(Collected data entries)

⟨

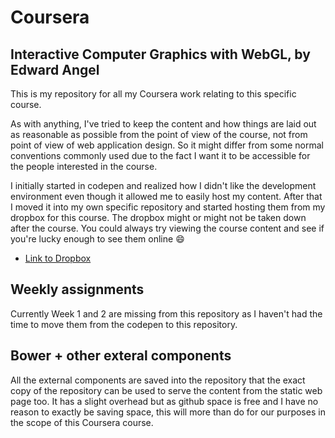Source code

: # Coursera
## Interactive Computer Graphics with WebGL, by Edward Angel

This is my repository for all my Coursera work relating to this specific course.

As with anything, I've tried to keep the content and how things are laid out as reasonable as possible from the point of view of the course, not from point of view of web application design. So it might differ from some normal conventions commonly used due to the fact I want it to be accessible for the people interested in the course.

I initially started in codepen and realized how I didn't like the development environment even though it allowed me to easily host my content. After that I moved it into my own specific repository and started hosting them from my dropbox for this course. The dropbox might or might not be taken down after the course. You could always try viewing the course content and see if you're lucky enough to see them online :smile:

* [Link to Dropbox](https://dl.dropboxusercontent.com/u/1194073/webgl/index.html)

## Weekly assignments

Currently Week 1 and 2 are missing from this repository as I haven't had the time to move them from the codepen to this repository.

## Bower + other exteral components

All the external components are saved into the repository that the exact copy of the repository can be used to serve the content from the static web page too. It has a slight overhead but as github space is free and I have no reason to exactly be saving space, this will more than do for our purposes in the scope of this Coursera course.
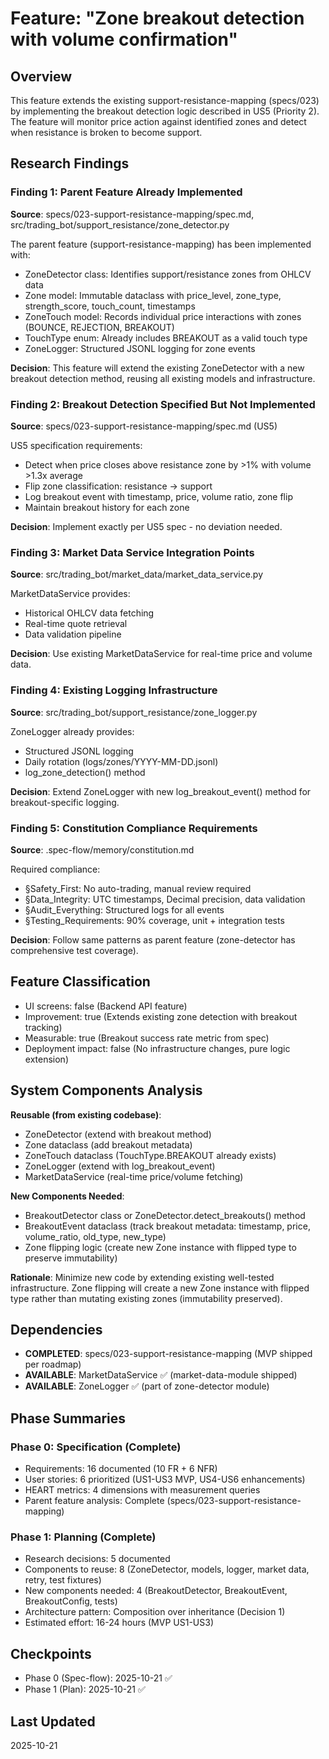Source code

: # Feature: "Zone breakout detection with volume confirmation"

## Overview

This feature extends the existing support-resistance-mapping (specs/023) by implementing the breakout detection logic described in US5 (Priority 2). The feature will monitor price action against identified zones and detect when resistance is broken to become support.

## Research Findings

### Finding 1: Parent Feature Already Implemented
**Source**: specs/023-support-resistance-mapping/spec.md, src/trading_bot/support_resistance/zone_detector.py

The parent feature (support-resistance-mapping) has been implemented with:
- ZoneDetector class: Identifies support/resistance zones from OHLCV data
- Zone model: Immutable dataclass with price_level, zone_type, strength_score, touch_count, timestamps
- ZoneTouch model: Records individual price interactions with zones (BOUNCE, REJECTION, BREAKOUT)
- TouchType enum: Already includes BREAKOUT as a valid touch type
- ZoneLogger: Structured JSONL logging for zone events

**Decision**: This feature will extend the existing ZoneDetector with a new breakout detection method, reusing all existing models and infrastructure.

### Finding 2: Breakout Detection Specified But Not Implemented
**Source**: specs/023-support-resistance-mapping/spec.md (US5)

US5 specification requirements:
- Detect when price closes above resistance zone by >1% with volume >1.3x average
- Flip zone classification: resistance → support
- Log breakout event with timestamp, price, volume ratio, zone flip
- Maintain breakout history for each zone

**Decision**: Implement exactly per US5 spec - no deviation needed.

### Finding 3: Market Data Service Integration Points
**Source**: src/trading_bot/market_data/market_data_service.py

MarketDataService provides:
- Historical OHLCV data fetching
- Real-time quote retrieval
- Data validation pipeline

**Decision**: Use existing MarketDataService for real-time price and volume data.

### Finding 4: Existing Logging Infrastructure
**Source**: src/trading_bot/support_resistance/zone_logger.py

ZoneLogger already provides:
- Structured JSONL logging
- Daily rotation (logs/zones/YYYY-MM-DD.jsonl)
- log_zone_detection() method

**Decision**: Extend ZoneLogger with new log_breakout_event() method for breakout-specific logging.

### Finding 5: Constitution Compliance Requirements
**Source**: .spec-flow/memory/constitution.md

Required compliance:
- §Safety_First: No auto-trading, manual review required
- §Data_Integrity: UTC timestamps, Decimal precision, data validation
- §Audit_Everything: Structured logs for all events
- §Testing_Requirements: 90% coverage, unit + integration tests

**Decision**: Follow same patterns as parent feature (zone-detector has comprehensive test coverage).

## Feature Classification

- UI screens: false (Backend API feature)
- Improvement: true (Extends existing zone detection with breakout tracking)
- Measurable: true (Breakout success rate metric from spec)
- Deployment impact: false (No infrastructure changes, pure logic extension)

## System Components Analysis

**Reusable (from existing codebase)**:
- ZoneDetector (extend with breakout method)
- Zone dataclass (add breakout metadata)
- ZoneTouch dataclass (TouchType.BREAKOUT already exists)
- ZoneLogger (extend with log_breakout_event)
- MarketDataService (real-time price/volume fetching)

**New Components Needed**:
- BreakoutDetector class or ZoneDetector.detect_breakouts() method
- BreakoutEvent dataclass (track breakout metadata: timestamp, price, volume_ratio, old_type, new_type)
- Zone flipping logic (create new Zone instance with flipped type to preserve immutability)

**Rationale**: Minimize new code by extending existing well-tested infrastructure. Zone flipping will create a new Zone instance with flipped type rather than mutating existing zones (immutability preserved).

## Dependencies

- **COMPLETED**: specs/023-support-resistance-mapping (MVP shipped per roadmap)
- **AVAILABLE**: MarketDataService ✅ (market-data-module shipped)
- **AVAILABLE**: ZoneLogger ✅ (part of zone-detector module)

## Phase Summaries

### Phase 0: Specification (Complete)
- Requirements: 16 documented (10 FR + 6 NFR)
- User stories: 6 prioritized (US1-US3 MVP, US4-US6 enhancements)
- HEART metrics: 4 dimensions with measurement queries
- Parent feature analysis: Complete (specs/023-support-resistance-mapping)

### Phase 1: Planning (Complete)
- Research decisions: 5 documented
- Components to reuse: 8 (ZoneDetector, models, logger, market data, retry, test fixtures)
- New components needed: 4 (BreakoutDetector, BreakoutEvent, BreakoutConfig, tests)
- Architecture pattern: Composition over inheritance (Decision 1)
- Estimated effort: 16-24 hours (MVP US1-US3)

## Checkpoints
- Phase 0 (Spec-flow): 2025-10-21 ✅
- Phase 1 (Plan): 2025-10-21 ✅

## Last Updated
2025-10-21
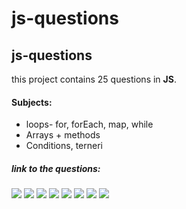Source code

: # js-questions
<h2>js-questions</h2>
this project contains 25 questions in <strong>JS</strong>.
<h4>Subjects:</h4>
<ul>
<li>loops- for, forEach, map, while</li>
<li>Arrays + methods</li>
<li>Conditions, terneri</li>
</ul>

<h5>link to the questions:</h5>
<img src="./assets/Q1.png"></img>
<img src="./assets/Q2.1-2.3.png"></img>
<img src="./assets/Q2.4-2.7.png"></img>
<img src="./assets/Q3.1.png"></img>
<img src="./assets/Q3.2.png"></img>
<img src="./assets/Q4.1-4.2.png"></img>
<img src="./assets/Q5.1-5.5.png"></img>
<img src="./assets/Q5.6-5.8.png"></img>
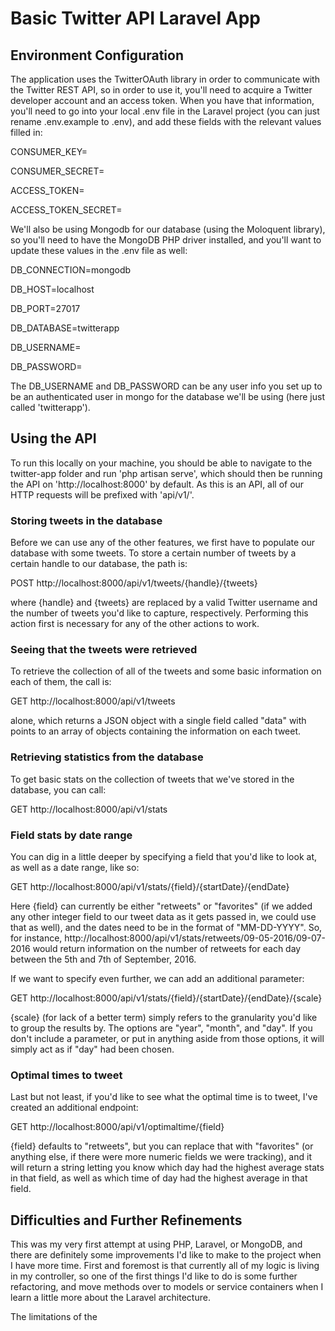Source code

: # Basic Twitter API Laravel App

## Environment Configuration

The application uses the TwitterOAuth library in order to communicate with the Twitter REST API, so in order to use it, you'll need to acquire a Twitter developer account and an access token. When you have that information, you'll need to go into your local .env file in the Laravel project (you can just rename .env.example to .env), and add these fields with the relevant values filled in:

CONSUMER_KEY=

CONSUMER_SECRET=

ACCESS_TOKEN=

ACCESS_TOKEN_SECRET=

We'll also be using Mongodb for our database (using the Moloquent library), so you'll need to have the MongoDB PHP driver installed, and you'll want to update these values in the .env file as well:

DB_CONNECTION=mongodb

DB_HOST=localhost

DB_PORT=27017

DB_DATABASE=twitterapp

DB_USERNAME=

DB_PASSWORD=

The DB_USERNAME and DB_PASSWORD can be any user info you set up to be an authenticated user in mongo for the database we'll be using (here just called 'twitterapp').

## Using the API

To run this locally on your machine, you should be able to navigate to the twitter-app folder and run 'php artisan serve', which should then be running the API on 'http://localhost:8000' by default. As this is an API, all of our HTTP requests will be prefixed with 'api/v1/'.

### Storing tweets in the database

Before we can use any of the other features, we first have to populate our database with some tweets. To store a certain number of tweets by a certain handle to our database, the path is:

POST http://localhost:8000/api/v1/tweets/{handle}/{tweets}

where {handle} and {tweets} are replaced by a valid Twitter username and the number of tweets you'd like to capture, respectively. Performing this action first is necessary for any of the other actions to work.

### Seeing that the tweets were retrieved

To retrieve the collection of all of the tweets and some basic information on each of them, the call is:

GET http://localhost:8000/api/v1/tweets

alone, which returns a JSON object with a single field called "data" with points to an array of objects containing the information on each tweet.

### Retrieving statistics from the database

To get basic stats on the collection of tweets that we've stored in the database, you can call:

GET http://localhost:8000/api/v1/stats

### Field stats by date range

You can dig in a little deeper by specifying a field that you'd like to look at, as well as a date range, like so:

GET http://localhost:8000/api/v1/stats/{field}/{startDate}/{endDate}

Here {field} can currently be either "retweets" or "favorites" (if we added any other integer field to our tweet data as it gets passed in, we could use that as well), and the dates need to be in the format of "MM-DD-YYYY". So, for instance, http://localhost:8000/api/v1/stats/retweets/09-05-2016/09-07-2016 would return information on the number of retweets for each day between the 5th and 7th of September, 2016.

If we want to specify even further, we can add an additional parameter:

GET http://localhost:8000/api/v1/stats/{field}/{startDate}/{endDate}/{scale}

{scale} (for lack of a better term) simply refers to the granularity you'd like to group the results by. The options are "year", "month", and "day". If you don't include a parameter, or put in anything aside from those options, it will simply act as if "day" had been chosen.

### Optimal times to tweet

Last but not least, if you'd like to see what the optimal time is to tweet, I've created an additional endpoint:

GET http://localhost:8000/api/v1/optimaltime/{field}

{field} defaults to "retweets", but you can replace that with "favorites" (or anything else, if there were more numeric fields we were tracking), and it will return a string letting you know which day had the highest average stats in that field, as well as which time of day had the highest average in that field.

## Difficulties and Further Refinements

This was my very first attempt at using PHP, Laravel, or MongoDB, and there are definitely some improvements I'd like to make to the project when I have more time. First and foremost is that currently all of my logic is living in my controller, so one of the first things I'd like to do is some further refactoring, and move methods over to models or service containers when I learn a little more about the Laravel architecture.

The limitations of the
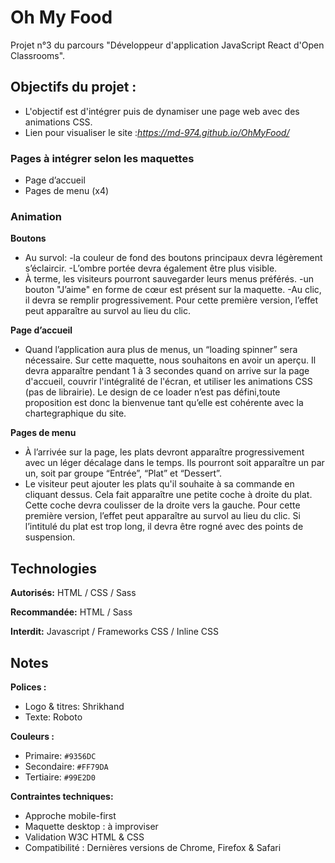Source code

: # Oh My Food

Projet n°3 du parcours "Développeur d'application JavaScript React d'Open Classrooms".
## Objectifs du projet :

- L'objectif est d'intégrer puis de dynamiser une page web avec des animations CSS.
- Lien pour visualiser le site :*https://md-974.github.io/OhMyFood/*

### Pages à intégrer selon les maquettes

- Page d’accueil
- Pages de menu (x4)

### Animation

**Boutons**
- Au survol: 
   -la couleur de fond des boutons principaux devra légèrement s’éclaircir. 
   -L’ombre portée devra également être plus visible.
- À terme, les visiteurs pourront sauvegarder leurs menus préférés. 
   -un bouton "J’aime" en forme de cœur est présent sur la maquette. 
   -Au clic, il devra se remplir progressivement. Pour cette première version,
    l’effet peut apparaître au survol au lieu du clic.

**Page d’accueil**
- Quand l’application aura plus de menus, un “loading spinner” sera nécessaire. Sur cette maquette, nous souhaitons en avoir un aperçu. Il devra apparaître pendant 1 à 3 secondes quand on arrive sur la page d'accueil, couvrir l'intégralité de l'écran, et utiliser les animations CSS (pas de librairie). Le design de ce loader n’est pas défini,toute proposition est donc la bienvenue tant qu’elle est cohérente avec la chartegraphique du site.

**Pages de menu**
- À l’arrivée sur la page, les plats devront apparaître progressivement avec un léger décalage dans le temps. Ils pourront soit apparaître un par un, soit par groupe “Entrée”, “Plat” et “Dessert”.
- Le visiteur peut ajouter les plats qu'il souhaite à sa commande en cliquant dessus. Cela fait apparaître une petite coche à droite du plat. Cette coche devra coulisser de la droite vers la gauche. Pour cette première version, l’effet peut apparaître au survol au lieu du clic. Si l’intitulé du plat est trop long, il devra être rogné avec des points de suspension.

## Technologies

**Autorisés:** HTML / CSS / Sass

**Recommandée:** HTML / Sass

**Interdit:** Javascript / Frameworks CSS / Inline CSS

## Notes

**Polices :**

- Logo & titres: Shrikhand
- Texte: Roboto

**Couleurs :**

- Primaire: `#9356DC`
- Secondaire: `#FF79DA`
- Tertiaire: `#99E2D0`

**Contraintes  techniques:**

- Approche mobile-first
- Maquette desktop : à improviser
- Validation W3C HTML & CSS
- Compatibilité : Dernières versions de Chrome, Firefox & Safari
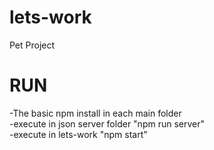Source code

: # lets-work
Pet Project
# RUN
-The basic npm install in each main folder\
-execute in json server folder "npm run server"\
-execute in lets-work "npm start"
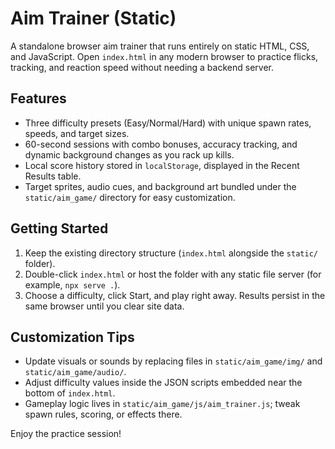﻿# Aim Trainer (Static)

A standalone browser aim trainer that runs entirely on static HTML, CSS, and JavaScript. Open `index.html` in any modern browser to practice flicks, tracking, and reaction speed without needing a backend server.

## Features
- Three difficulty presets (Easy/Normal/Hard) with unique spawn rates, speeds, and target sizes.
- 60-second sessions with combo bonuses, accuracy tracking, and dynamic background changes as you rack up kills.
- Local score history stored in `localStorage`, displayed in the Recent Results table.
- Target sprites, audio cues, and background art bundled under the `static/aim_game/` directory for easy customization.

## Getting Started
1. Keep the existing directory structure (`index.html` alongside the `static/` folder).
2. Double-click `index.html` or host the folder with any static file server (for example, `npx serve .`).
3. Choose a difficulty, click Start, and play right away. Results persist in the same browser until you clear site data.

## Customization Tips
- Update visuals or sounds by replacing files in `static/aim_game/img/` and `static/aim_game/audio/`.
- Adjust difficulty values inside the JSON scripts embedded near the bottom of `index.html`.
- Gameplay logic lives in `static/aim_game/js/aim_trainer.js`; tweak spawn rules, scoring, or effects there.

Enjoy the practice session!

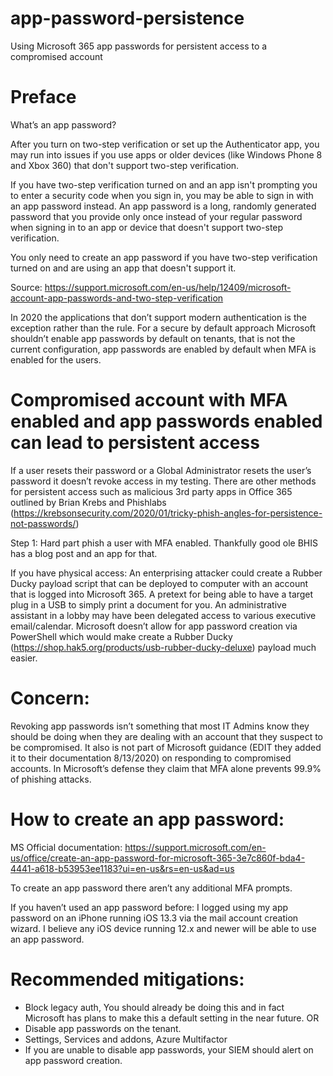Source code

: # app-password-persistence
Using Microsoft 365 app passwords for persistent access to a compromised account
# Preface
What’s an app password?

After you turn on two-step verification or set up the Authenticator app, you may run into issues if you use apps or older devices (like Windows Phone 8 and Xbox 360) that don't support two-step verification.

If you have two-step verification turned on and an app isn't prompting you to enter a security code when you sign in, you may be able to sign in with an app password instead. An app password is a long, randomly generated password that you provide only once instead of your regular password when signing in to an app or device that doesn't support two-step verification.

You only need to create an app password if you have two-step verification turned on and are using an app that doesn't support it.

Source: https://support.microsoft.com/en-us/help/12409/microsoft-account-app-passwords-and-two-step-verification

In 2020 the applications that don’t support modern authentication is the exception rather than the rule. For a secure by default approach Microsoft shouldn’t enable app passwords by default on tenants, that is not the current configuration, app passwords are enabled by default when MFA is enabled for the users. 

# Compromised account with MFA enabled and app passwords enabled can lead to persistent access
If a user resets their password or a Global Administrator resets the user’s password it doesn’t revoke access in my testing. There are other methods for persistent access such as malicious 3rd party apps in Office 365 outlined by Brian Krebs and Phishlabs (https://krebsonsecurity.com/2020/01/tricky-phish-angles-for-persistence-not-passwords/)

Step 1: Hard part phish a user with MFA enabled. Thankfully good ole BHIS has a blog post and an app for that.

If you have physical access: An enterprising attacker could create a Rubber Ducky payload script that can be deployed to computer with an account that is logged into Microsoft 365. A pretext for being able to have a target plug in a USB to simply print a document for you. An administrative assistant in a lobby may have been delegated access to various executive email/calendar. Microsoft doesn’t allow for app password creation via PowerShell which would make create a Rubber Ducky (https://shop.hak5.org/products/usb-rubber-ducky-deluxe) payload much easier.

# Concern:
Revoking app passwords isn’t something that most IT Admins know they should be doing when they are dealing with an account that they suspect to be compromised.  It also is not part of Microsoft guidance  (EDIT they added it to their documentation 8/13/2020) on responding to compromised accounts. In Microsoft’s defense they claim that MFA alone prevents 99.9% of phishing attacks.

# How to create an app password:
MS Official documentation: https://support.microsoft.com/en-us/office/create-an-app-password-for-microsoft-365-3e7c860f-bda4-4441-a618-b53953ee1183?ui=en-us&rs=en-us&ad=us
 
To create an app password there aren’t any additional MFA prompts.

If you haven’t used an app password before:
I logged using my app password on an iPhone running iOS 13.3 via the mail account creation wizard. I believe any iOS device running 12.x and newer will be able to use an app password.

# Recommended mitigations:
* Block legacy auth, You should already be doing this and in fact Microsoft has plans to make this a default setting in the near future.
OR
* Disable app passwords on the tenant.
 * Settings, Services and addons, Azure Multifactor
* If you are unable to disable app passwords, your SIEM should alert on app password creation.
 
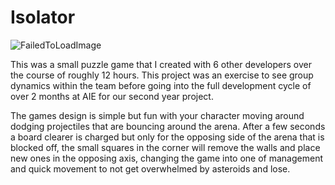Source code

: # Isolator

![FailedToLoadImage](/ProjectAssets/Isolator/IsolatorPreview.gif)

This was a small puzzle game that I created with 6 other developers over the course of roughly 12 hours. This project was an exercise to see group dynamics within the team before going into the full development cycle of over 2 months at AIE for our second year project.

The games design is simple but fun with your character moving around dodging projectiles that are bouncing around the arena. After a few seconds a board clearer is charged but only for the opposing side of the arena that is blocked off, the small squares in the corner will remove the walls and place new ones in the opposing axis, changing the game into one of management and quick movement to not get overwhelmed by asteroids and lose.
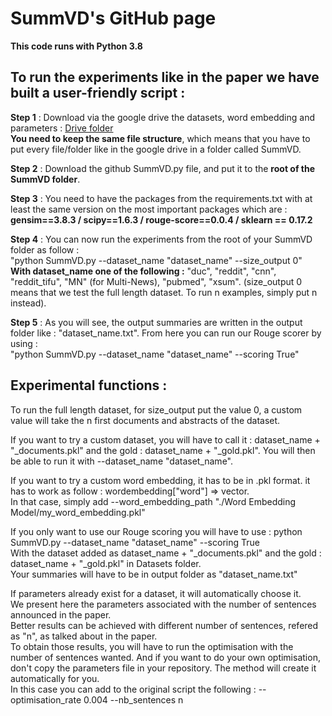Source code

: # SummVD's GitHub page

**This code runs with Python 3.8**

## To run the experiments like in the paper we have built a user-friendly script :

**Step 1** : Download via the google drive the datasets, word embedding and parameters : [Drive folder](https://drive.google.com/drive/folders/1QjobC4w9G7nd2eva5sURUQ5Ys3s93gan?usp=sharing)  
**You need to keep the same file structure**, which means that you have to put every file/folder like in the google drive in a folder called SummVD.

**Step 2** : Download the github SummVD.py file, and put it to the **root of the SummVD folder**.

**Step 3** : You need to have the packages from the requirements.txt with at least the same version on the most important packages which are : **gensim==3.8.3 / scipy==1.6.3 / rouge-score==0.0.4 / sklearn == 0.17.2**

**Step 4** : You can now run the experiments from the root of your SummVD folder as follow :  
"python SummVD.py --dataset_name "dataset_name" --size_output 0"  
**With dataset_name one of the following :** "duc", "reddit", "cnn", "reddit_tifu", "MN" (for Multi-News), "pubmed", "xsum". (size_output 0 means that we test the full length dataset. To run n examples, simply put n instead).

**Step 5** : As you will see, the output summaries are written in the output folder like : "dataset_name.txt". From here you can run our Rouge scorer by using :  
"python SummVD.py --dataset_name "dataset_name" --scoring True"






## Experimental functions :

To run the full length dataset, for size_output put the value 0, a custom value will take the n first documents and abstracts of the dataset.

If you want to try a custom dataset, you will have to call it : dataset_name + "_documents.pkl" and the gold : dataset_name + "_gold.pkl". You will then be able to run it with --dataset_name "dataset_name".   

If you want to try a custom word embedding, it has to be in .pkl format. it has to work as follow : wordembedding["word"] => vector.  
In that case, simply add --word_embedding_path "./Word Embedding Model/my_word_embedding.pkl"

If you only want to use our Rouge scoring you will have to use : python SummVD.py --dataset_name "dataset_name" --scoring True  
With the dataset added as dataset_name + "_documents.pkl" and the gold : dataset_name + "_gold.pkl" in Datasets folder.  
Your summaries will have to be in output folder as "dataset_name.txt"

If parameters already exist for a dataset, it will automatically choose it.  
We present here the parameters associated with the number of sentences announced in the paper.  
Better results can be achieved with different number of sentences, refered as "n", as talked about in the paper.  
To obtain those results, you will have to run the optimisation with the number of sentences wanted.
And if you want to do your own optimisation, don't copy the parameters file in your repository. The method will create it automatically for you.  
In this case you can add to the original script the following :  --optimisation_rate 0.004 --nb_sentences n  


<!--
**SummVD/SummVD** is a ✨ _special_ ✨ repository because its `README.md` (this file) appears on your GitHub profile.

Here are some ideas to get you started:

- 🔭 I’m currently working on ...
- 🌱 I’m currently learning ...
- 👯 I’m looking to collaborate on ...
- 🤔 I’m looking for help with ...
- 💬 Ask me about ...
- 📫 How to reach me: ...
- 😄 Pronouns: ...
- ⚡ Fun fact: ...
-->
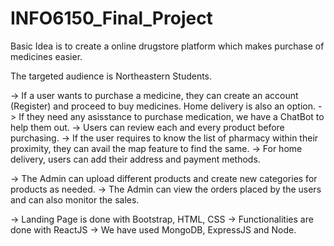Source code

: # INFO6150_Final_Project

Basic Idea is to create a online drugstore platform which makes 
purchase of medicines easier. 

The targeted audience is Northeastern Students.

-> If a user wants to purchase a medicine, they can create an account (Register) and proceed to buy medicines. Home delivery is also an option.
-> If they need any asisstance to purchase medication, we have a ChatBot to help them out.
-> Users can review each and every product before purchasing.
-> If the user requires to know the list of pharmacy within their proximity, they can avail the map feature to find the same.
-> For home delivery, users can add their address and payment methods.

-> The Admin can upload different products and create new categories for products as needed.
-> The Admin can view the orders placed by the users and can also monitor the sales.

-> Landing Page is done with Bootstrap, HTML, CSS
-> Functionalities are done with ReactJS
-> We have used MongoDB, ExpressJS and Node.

⟩

▶ **Activity**:
From the line containing "-> If a user" down to the last line of the records above, print every line exactly, with both ends kept.

▶ **Result for this exercise**:
-> If a user wants to purchase a medicine, they can create an account (Register) and proceed to buy medicines. Home delivery is also an option.
-> If they need any asisstance to purchase medication, we have a ChatBot to help them out.
-> Users can review each and every product before purchasing.
-> If the user requires to know the list of pharmacy within their proximity, they can avail the map feature to find the same.
-> For home delivery, users can add their address and payment methods.

-> The Admin can upload different products and create new categories for products as needed.
-> The Admin can view the orders placed by the users and can also monitor the sales.

-> Landing Page is done with Bootstrap, HTML, CSS
-> Functionalities are done with ReactJS
-> We have used MongoDB, ExpressJS and Node.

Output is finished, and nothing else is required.